Design

Design: 7 Elements of Our Creative Process

1. Clarify goals, personas, and target demographic.

Through a creative brief, we identify the goal of the project. By getting as much insight as we can beforehand and understanding what the problem is that we are solving, we can brainstorm solutions to the problem. We have a kickoff meeting with team members and help identify the message or goal of the project, discuss what success will look like for the project, and begin to establish creative direction and art direction.

2. Define project scope.

Scope can vary greatly depending on a project’s complexity or goals. We are fairly dialed in on estimating projects we’ve done before. New projects or content types are often more unpredictable and have larger scopes, as we develop a process or new tech to support our designs. We use the Agile process, which helps the whole team organize accordingly and stay true to the project’s defined scope.

3. Research designs, styles, code, etc.

Spend some time researching possible solutions that already exist, design styles, code framework, etc. This is especially useful for things like interactives, where researching what technologies and code libraries are available can help make time more efficient and gives us a better understanding of what will be feasible for the project in our time frame. By researching the designs that are out there, it helps us get a better idea of what is possible, helps us communicate what ideas we have in mind through a mood board of examples, and allows us to see what is out there so we can stand out.

Click the images below to view the corresponding story in Jira.
Note the subtasks, communication, and time required to take each project from concept to finished product.
 bucket list video

4. Use a grid to establish a visual rhythm, make sketches, wireframes, blockframes, and sitemaps.

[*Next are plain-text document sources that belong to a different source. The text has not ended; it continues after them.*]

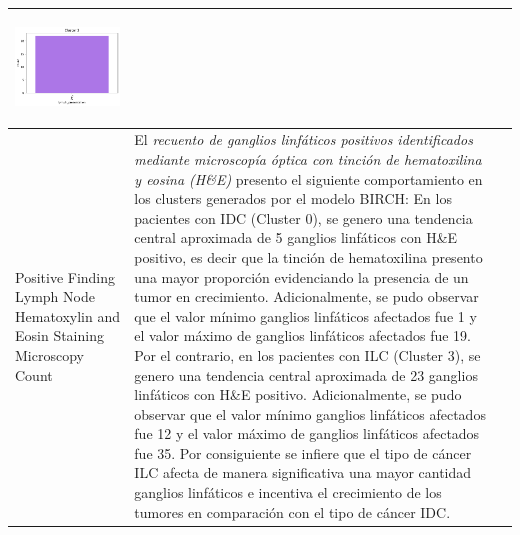 \begin{table}[htb!]
\begin{threeparttable}
\begin{tabular}{p{2.5cm} p{7cm} p{6.5cm}}
			\begin{center}\includegraphics[width=1\linewidth]{NOTEBOOK/IMAGENES_BIRCH_CLUSTERING/6_Cluster_3_lymph_presentation}\end{center}
			
			\\ \hline
			Positive Finding Lymph Node Hematoxylin and Eosin Staining Microscopy Count
			& El \textit{recuento de ganglios linfáticos positivos identificados mediante microscopía óptica con tinción de hematoxilina y eosina (H\&E)} presento el siguiente comportamiento en los clusters generados por el modelo BIRCH: En los pacientes con IDC (Cluster 0), se genero una tendencia central aproximada de 5 ganglios linfáticos con H\&E positivo, es decir que la tinción de hematoxilina presento una mayor proporción evidenciando la presencia de un tumor en crecimiento. Adicionalmente, se pudo observar que  el valor mínimo ganglios linfáticos afectados fue 1 y el valor máximo de ganglios linfáticos afectados fue 19. Por el contrario, en los pacientes con ILC (Cluster 3), se genero una tendencia central aproximada de 23 ganglios linfáticos con H\&E positivo. Adicionalmente, se pudo observar que el valor mínimo ganglios linfáticos afectados fue 12 y el valor máximo de ganglios linfáticos afectados fue 35. Por consiguiente se infiere que el tipo de cáncer ILC afecta de manera significativa una mayor cantidad ganglios linfáticos e incentiva el crecimiento de los tumores en comparación con el tipo de cáncer IDC.
			

\end{tabular}
\end{threeparttable}
\end{table}
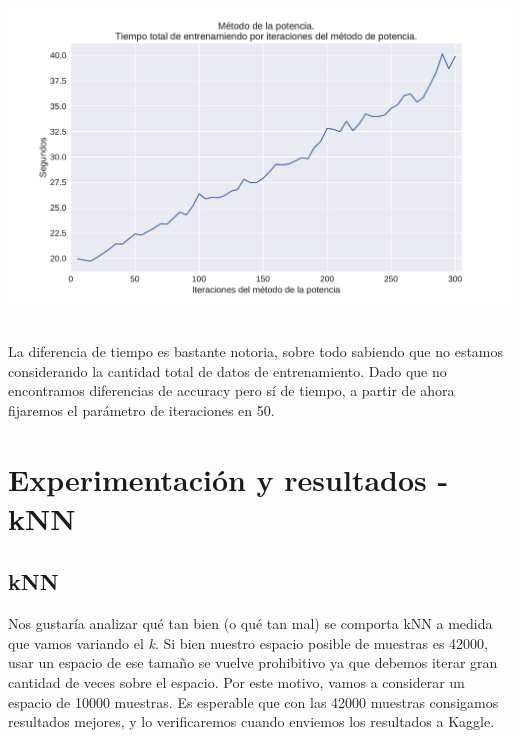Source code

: {\centering
    \includegraphics[scale=0.55]{informe/imagenes/potencia/tiempoPorIters.pdf} \\
}
$ $\newline

La diferencia de tiempo es bastante notoria, sobre todo sabiendo que no estamos considerando la cantidad total de datos de entrenamiento. Dado que no encontramos diferencias de accuracy pero sí de tiempo, a partir de ahora fijaremos el parámetro de iteraciones en 50. \\

\section{Experimentación y resultados - kNN}

\subsection{kNN}


Nos gustaría analizar qué tan bien (o qué tan mal) se comporta kNN a medida que vamos variando el \textit{k}. Si bien nuestro espacio posible de muestras es 42000, usar un espacio de ese tamaño se vuelve prohibitivo ya que debemos iterar gran cantidad de veces sobre el espacio. Por este motivo, vamos a considerar un espacio de 10000 muestras. Es esperable que con las 42000 muestras consigamos resultados mejores, y lo verificaremos cuando enviemos los resultados a Kaggle. \\

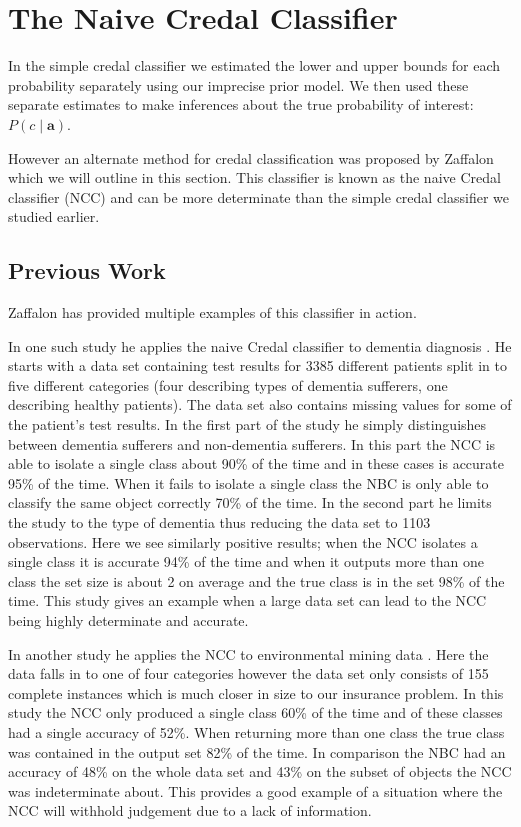 \chapter{The Naive Credal Classifier}

In the simple credal classifier we estimated the lower and upper bounds for each probability separately using our imprecise prior model.
We then used these separate estimates to make inferences about the true probability of interest: $P(c \mid \mathbf{a})$.

However an alternate method for credal classification was proposed by Zaffalon \cite{Zaffalon01} which we will outline in this section.
This classifier is known as the naive Credal classifier (NCC) and can be more determinate than the simple credal classifier we studied earlier.

\section{Previous Work}

Zaffalon has provided multiple examples of this classifier in action.

In one such study he applies the naive Credal classifier to dementia diagnosis \cite{Zaffalon03}.
He starts with a data set containing test results for 3385 different patients split in to five different categories (four describing types of dementia sufferers, one describing healthy patients).
The data set also contains missing values for some of the patient's test results.
In the first part of the study he simply distinguishes between dementia sufferers and non-dementia sufferers.
In this part the NCC is able to isolate a single class about 90\% of the time and in these cases is accurate 95\% of the time.
When it fails to isolate a single class the NBC is only able to classify the same object correctly 70\% of the time.
In the second part he limits the study to the type of dementia thus reducing the data set to 1103 observations.
Here we see similarly positive results; when the NCC isolates a single class it is accurate 94\% of the time and when it outputs more than one class the set size is about 2 on average and the true class is in the set 98\% of the time.
This study gives an example when a large data set can lead to the NCC being highly determinate and accurate.

In another study he applies the NCC to environmental mining data \cite{Zaffalon02}.
Here the data falls in to one of four categories however the data set only consists of 155 complete instances which is much closer in size to our insurance problem.
In this study the NCC only produced a single class 60\% of the time and of these classes had a single accuracy of 52\%.
When returning more than one class the true class was contained in the output set 82\% of the time.
In comparison the NBC had an accuracy of 48\% on the whole data set and 43\% on the subset of objects the NCC was indeterminate about.
This provides a good example of a situation where the NCC will withhold judgement due to a lack of information.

After identifying goals, researching possible solutions, and deciding on the best direction for a piece, we then jump to pen and paper (or mouse and screen). One of the first steps is Art Direction, which involves design inspiration and design research. The art direction is discussed with designers and writers to, as a group, define the final design of the project.

5. Create one or more visual designs.

Next comes the hands-on process. Content we make can be in the form of a landing page, a flyer, a highly-designed infographic, or even a motion graphics video. This usually is a collaboration between designers, copywriters, content strategists, and other stakeholders.

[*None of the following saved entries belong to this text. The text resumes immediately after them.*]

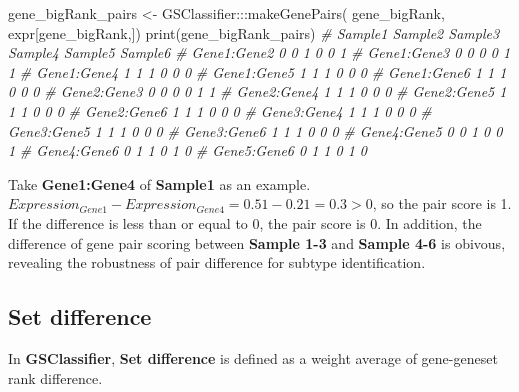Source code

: \documentclass[
  12pt,
]{book}
\newenvironment{Shaded}{\begin{snugshade}}{\end{snugshade}}
\newcommand{\CommentTok}[1]{\textcolor[rgb]{0.56,0.35,0.01}{\textit{#1}}}
\newcommand{\FunctionTok}[1]{\textcolor[rgb]{0.00,0.00,0.00}{#1}}
\newcommand{\NormalTok}[1]{#1}
\newcommand{\OtherTok}[1]{\textcolor[rgb]{0.56,0.35,0.01}{#1}}
\newcommand{\SpecialCharTok}[1]{\textcolor[rgb]{0.00,0.00,0.00}{#1}}
\begin{document}
\begin{Shaded}
\begin{Highlighting}[]
\NormalTok{gene\_bigRank\_pairs }\OtherTok{\textless{}{-}}\NormalTok{ GSClassifier}\SpecialCharTok{:::}\FunctionTok{makeGenePairs}\NormalTok{(}
\NormalTok{  gene\_bigRank, }
\NormalTok{  expr[gene\_bigRank,])}
\FunctionTok{print}\NormalTok{(gene\_bigRank\_pairs)}
\CommentTok{\#             Sample1 Sample2 Sample3 Sample4 Sample5 Sample6}
\CommentTok{\# Gene1:Gene2       0       0       1       0       0       1}
\CommentTok{\# Gene1:Gene3       0       0       0       0       1       1}
\CommentTok{\# Gene1:Gene4       1       1       1       0       0       0}
\CommentTok{\# Gene1:Gene5       1       1       1       0       0       0}
\CommentTok{\# Gene1:Gene6       1       1       1       0       0       0}
\CommentTok{\# Gene2:Gene3       0       0       0       0       1       1}
\CommentTok{\# Gene2:Gene4       1       1       1       0       0       0}
\CommentTok{\# Gene2:Gene5       1       1       1       0       0       0}
\CommentTok{\# Gene2:Gene6       1       1       1       0       0       0}
\CommentTok{\# Gene3:Gene4       1       1       1       0       0       0}
\CommentTok{\# Gene3:Gene5       1       1       1       0       0       0}
\CommentTok{\# Gene3:Gene6       1       1       1       0       0       0}
\CommentTok{\# Gene4:Gene5       0       0       1       0       0       1}
\CommentTok{\# Gene4:Gene6       0       1       1       0       1       0}
\CommentTok{\# Gene5:Gene6       0       1       1       0       1       0}
\end{Highlighting}
\end{Shaded}

Take \textbf{Gene1:Gene4} of \textbf{Sample1} as an example. \(Expression_{Gene1} - Expression_{Gene4} = 0.51-0.21 = 0.3 > 0\), so the pair score is 1. If the difference is less than or equal to 0, the pair score is 0. In addition, the difference of gene pair scoring between \textbf{Sample 1-3} and \textbf{Sample 4-6} is obivous, revealing the robustness of pair difference for subtype identification.

\hypertarget{set-difference}{%
\subsection{Set difference}\label{set-difference}}

In \textbf{GSClassifier}, \textbf{Set difference} is defined as a weight average of gene-geneset rank difference.
\end{document}
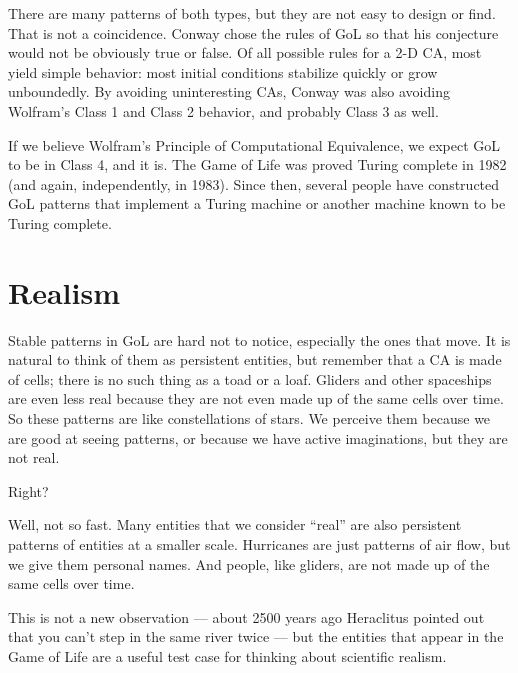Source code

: \documentclass[12pt]{book}
\theoremstyle{exercise}
\begin{document}

There are many patterns of both types, but they are not easy to
design or find.  That is not a coincidence.  Conway chose the
rules of GoL so that his conjecture would not be obviously
true or false.  Of all possible rules for a 2-D CA, most
yield simple behavior: most initial conditions stabilize quickly
or grow unboundedly.  By avoiding uninteresting CAs, Conway
was also avoiding Wolfram's Class 1 and Class 2 behavior, and
probably Class 3 as well.

If we believe Wolfram's Principle of Computational Equivalence, we
expect GoL to be in Class 4, and it is.  The Game of Life was proved
Turing complete in 1982 (and again, independently, in 1983).
Since then, several people have constructed GoL patterns that implement
a Turing machine or another machine known to be Turing complete.



\section{Realism}

Stable patterns in GoL are hard not to notice, especially the ones
that move.  It is natural to think of them as persistent entities, but
remember that a CA is made of cells; there is no such thing as a toad
or a loaf.  Gliders and other spaceships are even less real because
they are not even made up of the same cells over time.  So these
patterns are like constellations of stars.  We perceive them because
we are good at seeing patterns, or because we have active
imaginations, but they are not real.


Right?

Well, not so fast.  Many entities that we consider ``real'' are also
persistent patterns of entities at a smaller scale.  Hurricanes are
just patterns of air flow, but we give them personal names.  And
people, like gliders, are not made up of the same cells over time.


This is not a new observation --- about 2500 years ago Heraclitus
pointed out that you can't step in the same river twice --- but the
entities that appear in the Game of Life are a useful test case for
thinking about scientific realism.

\end{document}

When a project involves coding, we code in an MVP process (Minimum Viable Product). With that method, we start coding the general skeleton of the project and slowly build on details, assets, and animations. In this way, we can start getting a feel for the copy and design while minimizing the risk of an unwanted increase in scope (scope creep).

For projects that require coding, an extra design pass will be done to ensure that the coded version still has the intended effect, and to ensure that it is user-interaction friendly.

6. Test thoroughly, and iterate to improve.

Once the piece is ready to go, we always check it for quality. The piece is combed through by one or more people outside the process to ensure fresh eyes can catch typos, bugs, and ways the piece can be improved from the user’s point of view. Improvements are implemented before the project wraps up.

For testing feedback, we tend to use InVision for design/copy changes, and Google Docs for coding QA/Browser testing changes.

Ideally, we strive always to have a bit of outside testing go through our projects as well. To get started, we had to make assumptions about what the best solution to a problem would be. This is the step where we test that assumption. This can be user-testing a landing page, looking for page scrolls or clicks, sending out surveys, or getting feedback via internal interviews. Once the results are in, we review the feedback for trends that we can implement.

7. Deployment time: ship, share, and celebrate.

All done? Proofed, packaged, and ready to go? Let’s rock n’ roll! Deploying a piece of content can involve delivering a project to a department like the dev team, the marketing team, or the content team, pushing a webpage or website live, or ordering a print job.